§ What this task involves
Work out the count of lines in the material where the string "begin" shows up, and reply with it alone.
○ ○ ○ ○
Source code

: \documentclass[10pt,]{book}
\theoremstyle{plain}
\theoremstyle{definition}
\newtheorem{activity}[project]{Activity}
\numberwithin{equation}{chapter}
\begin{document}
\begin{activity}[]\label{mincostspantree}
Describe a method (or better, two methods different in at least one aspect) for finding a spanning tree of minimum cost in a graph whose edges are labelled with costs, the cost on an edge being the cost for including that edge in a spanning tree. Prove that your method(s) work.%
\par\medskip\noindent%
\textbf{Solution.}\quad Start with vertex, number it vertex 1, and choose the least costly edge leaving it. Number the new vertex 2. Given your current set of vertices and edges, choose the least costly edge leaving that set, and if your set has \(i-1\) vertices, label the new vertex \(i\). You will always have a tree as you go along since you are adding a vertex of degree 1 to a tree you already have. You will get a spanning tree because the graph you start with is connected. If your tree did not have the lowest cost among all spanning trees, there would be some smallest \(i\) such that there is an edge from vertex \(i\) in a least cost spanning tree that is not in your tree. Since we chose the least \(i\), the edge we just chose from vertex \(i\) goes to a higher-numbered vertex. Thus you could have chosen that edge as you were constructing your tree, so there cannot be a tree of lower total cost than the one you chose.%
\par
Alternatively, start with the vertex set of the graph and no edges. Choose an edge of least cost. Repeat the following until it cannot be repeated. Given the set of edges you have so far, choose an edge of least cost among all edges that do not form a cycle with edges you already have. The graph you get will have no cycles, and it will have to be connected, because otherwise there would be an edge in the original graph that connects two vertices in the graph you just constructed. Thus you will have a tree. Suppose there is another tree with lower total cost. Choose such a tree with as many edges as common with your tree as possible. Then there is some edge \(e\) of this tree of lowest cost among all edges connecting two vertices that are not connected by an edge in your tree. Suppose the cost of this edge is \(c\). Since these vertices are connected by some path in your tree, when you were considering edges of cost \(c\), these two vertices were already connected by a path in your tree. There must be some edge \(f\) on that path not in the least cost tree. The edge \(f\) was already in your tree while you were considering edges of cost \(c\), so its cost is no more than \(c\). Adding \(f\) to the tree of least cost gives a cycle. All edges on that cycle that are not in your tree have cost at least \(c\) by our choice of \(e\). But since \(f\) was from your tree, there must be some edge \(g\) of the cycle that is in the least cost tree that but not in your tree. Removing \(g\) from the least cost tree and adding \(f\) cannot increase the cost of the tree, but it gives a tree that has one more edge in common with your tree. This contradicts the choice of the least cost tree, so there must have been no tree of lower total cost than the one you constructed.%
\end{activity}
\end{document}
○ ○ ○ ○
§ Answer box
2